TASK DESCRIPTION - Would you please retype, exactly, the lines of the listing below between the line with "## Troubleshooting" and the line with "- [makeappicon.com](http://makeappicon.com) for", inclusive?

DATA EXTRACTS -
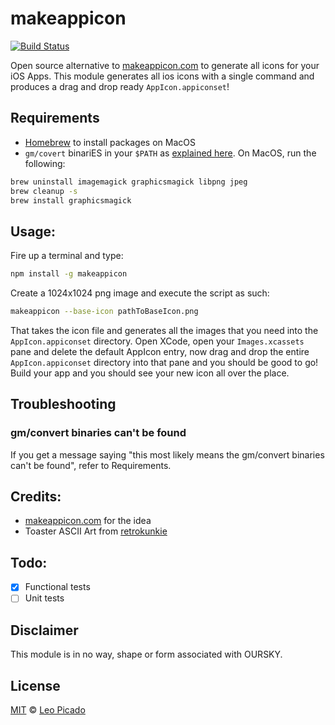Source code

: # makeappicon

[![Build Status](https://travis-ci.com/GabLeRoux/makeAppIcon.svg?branch=master)](https://travis-ci.com/GabLeRoux/makeAppIcon)

Open source alternative to [makeappicon.com](http://makeappicon.com/) to generate all icons for your iOS Apps. This module generates all ios icons with a single command and produces a drag and drop ready `AppIcon.appiconset`!

## Requirements

- [Homebrew](https://brew.sh/) to install packages on MacOS
- `gm/covert` binariES in your `$PATH` as [explained here](http://stackoverflow.com/questions/17756587/installing-graphicsmagick-on-mac-os-x-10-8). On MacOS, run the following:

```bash
brew uninstall imagemagick graphicsmagick libpng jpeg
brew cleanup -s
brew install graphicsmagick
```

## Usage:

Fire up a terminal and type:

```bash
npm install -g makeappicon
```

Create a 1024x1024 png image and execute the script as such:

```bash
makeappicon --base-icon pathToBaseIcon.png
```

That takes the icon file and generates all the images that you need into the `AppIcon.appiconset`
directory. Open XCode, open your `Images.xcassets` pane and delete the default AppIcon entry, now drag and
drop the entire `AppIcon.appiconset` directory into that pane and you should be good to go! Build your app
and you should see your new icon all over the place.

## Troubleshooting

### gm/convert binaries can't be found

If you get a message saying "this most likely means the gm/convert binaries can't be found", refer to Requirements.

## Credits:

- [makeappicon.com](http://makeappicon.com) for the idea
- Toaster ASCII Art from [retrokunkie](http://www.retrojunkie.com/asciiart/food/toasters.htm)

## Todo:

- [x] Functional tests
- [ ] Unit tests

## Disclaimer

This module is in no way, shape or form associated with OURSKY.

## License

[MIT](/license) © [Leo Picado](https://github.com/leopic)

EXERCISE ANSWER -
## Troubleshooting

### gm/convert binaries can't be found

If you get a message saying "this most likely means the gm/convert binaries can't be found", refer to Requirements.

## Credits:

- [makeappicon.com](http://makeappicon.com) for the idea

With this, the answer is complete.